Ha sido la movilización, sin duda, más masiva que ha te­nido el país para denunciar la violencia y desigualdad de género. Por primera vez en nuestra historia, se llenaron más de treinta cuadras con carteles, cantos, símbolos y cuerpos que perfomaban una realidad de violencia e im­punidad contra las mujeres. Fue la primera marcha “Ni Una Menos: Tocan a una, tocan a todas”, realizada el 13 de agosto de 2016, que pasó a la historia del Perú como una acción sin precedentes.

Las mujeres rompieron el silencio y sacaron la violencia de género debajo de la alfombra de un país demasiado có­modo en sus discursos públicos y sus inconsecuencias pri­vadas, para ya no volver más al silencio y la invisibilidad.

Era el correlato en las calles de un proceso mayor que se había iniciado hace unas semanas a raíz de que Adriano Pozo, a quien todo el país había visto arrastrar de los cabellos a Arlette Contreras en la recepción de un hotel en Ayacucho, salía con una sentencia de un año de prisión suspendida y el pago de una reparación civil de 5 mil soles para la agredida. Ese era el “castigo” que la justicia perua­na le daba a un hombre que casi mata a una mujer con una violencia brutal de la que todos habíamos sido testigos.

Si esa era la sanción para el caso público y conocido de Arlette Contreras, ¿qué se podía esperar para el resto de casos menos mediáticos o completamente invisibilizados de violencia física, psicológica y sexual contra otras mujeres?

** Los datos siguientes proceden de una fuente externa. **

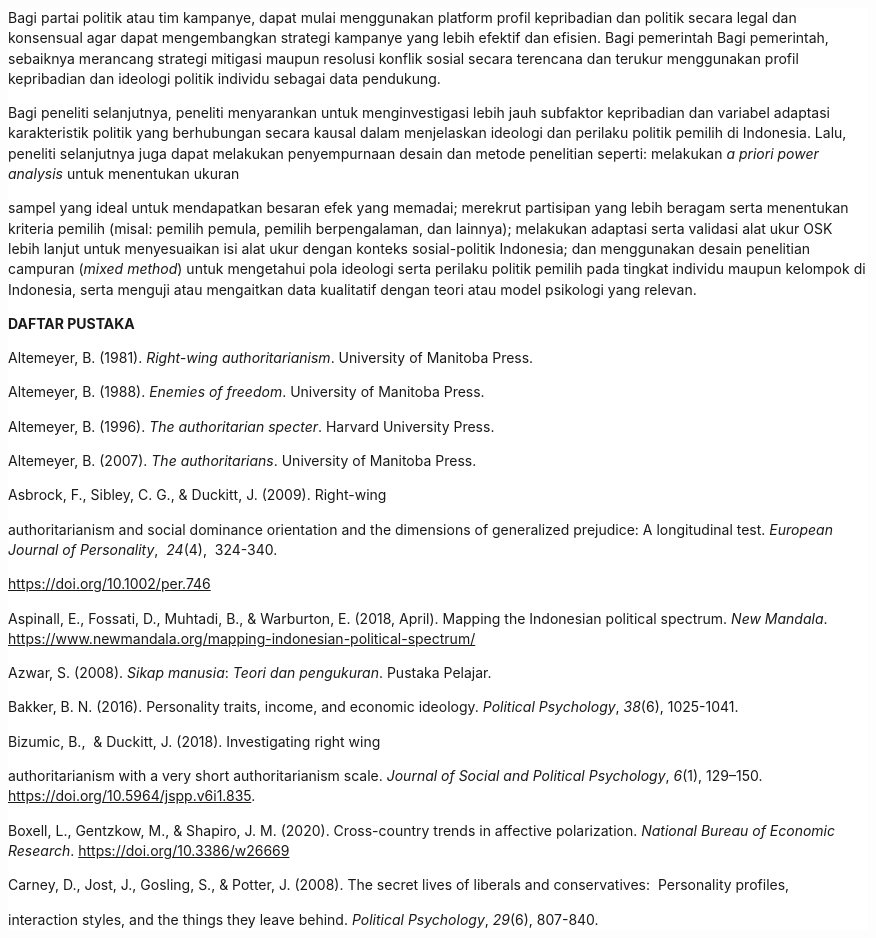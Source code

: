 <p><span class="font2">Bagi partai politik atau tim kampanye, dapat mulai menggunakan platform profil kepribadian dan politik secara legal dan konsensual agar dapat mengembangkan strategi kampanye yang lebih efektif dan efisien. Bagi pemerintah Bagi pemerintah, sebaiknya merancang strategi mitigasi maupun resolusi konflik sosial secara terencana dan terukur menggunakan profil kepribadian dan ideologi politik individu sebagai data pendukung.</span></p>
<p><span class="font2">Bagi peneliti selanjutnya, peneliti menyarankan untuk menginvestigasi lebih jauh subfaktor kepribadian dan variabel adaptasi karakteristik politik yang berhubungan secara kausal dalam menjelaskan ideologi dan perilaku politik pemilih di Indonesia. Lalu, peneliti selanjutnya juga dapat melakukan penyempurnaan desain dan metode penelitian seperti: melakukan </span><span class="font2" style="font-style:italic;">a priori power analysis</span><span class="font2"> untuk menentukan ukuran</span></p>
<p><span class="font2">sampel yang ideal untuk mendapatkan besaran efek yang memadai; merekrut partisipan yang lebih beragam serta menentukan kriteria pemilih (misal: pemilih pemula, pemilih berpengalaman, dan lainnya); melakukan adaptasi serta validasi alat ukur OSK lebih lanjut untuk menyesuaikan isi alat ukur dengan konteks sosial-politik Indonesia; dan menggunakan desain penelitian campuran (</span><span class="font2" style="font-style:italic;">mixed method</span><span class="font2">) untuk mengetahui pola ideologi serta perilaku politik pemilih pada tingkat individu maupun kelompok di Indonesia, serta menguji atau mengaitkan data kualitatif dengan teori atau model psikologi yang relevan.</span></p>
<p><span class="font2" style="font-weight:bold;">DAFTAR PUSTAKA</span></p>
<p><span class="font1">Altemeyer, B. (1981). </span><span class="font1" style="font-style:italic;">Right-wing authoritarianism</span><span class="font1">. University of Manitoba Press.</span></p>
<p><span class="font1">Altemeyer, B. (1988). </span><span class="font1" style="font-style:italic;">Enemies of freedom</span><span class="font1">. University of Manitoba Press.</span></p>
<p><span class="font1">Altemeyer, B. (1996). </span><span class="font1" style="font-style:italic;">The authoritarian specter</span><span class="font1">. Harvard University Press.</span></p>
<p><span class="font1">Altemeyer, B. (2007). </span><span class="font1" style="font-style:italic;">The authoritarians</span><span class="font1">. University of Manitoba Press.</span></p>
<p><span class="font1">Asbrock, F., Sibley, C. G., &amp;&nbsp;Duckitt, J. (2009). Right-wing</span></p>
<p><span class="font1">authoritarianism and social dominance orientation and the dimensions of generalized prejudice: A longitudinal test. </span><span class="font1" style="font-style:italic;">European Journal of Personality</span><span class="font1">, &nbsp;</span><span class="font1" style="font-style:italic;">24</span><span class="font1">(4), &nbsp;324-340.</span></p>
<p><a href="https://doi.org/10.1002/per.746"><span class="font1">https://doi.org/10.1002/per.746</span></a></p>
<p><span class="font1">Aspinall, E., Fossati, D., Muhtadi, B., &amp;&nbsp;Warburton, E. (2018, April). Mapping the Indonesian political spectrum. </span><span class="font1" style="font-style:italic;">New Mandala</span><span class="font1">. </span><a href="https://www.newmandala.org/mapping-indonesian-political-spectrum/"><span class="font1">https://www.newmandala.org/mapping-indonesian-political-spectrum/</span></a></p>
<p><span class="font1">Azwar, S. (2008). </span><span class="font1" style="font-style:italic;">Sikap manusia</span><span class="font1">: </span><span class="font1" style="font-style:italic;">Teori dan pengukuran</span><span class="font1">. Pustaka Pelajar.</span></p>
<p><span class="font1">Bakker, B. N. (2016). Personality traits, income, and economic ideology. </span><span class="font1" style="font-style:italic;">Political Psychology</span><span class="font1">, </span><span class="font1" style="font-style:italic;">38</span><span class="font1">(6), 1025-1041.</span></p>
<p><span class="font1">Bizumic, B., &nbsp;&amp;&nbsp;Duckitt, J. (2018). Investigating right wing</span></p>
<p><span class="font1">authoritarianism with a very short authoritarianism scale. </span><span class="font1" style="font-style:italic;">Journal of Social and Political Psychology</span><span class="font1">, </span><span class="font1" style="font-style:italic;">6</span><span class="font1">(1), 129–150. </span><a href="https://doi.org/10.5964/jspp.v6i1.835"><span class="font1">https://doi.org/10.5964/jspp.v6i1.835</span></a><span class="font1">.</span></p>
<p><span class="font1">Boxell, L., Gentzkow, M., &amp;&nbsp;Shapiro, J. M. (2020). Cross-country trends in affective polarization. </span><span class="font1" style="font-style:italic;">National Bureau of Economic Research</span><span class="font1">. </span><a href="https://doi.org/10.3386/w26669"><span class="font1">https://doi.org/10.3386/w26669</span></a></p>
<p><span class="font1">Carney, D., Jost, J., Gosling, S., &amp;&nbsp;Potter, J. (2008). The secret lives of liberals and conservatives: &nbsp;Personality profiles,</span></p>
<p><span class="font1">interaction styles, and the things they leave behind. </span><span class="font1" style="font-style:italic;">Political Psychology</span><span class="font1">, </span><span class="font1" style="font-style:italic;">29</span><span class="font1">(6), 807-840.</span></p>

La rabia estaba en la boca de todas y se hacía saber por el medio privilegiado que hoy contiene gran parte de la información que luego será noticia pública, las redes sociales. Así se creó, bajo la iniciativa de algunas mujeres, el grupo de Facebook “Ni Una Menos: Movilización Nacio­nal Ya”. Con ese nombre, inspirado en el movimiento simi­lar ya existente en Argentina, el grupo tenía como objetivo impulsar una movilización contra la violencia, el acoso y la discriminación hacia las mujeres.

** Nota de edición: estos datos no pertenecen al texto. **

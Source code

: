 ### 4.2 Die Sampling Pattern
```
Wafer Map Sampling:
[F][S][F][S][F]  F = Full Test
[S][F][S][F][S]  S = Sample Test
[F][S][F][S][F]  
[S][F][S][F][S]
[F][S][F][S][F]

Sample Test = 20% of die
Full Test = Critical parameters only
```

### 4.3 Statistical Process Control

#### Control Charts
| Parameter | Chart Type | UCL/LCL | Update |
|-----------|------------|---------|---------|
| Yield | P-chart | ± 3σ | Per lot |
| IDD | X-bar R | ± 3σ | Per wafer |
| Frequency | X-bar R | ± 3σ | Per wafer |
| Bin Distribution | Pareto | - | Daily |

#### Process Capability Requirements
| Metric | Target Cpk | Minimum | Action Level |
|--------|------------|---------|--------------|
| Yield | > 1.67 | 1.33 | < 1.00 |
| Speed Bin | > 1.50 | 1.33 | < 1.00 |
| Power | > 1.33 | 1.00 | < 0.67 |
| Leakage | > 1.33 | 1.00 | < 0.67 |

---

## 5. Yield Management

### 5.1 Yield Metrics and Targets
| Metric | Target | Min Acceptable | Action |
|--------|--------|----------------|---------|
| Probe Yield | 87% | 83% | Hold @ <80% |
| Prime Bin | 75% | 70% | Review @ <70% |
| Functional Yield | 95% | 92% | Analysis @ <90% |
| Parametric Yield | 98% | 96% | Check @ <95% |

Lo que sucedió en ese espacio virtual que inició con un grupo reducido de decenas de mujeres y terminó con más de 40 mil, fue el parteaguas, el quiebre, que inició una revolución sigilosa, cuyas consecuencias sociales, políticas y culturales todavía no pueden medirse en todo su alcance, pero que con seguridad viene sacudiendo los cimientos de espacios de privilegio y violencia varonil hasta ahora intactos.

Rompiendo el silencio

Bastó un testimonio de abuso y violencia de una mujer, para que miles empezaran a hablar y mostrar las estruc­turas perversas que median las relaciones de género en la cotidianidad. Voces femeninas que hablan de violaciones, abusos sexuales, golpes, formas inimaginables de violen­cia psicológica. Era como si un país de afectadas en lo más íntimo hubiera estado agazapado, conviviendo como si nada con el resto.

Como nunca antes, tuve la certeza que casi toda mujer, solamente por el hecho de serlo, tiene una historia de violencia en su vida. En distintas intensidades, pero todas hemos estado alguna vez paradas en el lugar donde un sentido de alerta especial se enciende y sientes un miedo primiti­vo, profundo, que te petrifica. Sientes cómo eso que todas sabemos que pasa, está a pun­to de sucederte. No importa económicamente de dónde provengas, el credo que reces o la ideología que te interpele, aunque esas dimensiones puedan condicionar más o me­nos tu exposición hacia estos eventos terribles, lo real es que ninguna se salva, ninguna está segura.

Las mujeres hablaron/hablamos y nombraron lo que antes no había sido dicho. Ese proceso, de ruptura de silencio de las víctimas, trajo diversas consecuencias. Me gustaría comentar dos que me parecen fundamentales para enten­der el momento en el que estamos en lo que respecta a las transformaciones de las relaciones de género y al movimiento feminista en el país.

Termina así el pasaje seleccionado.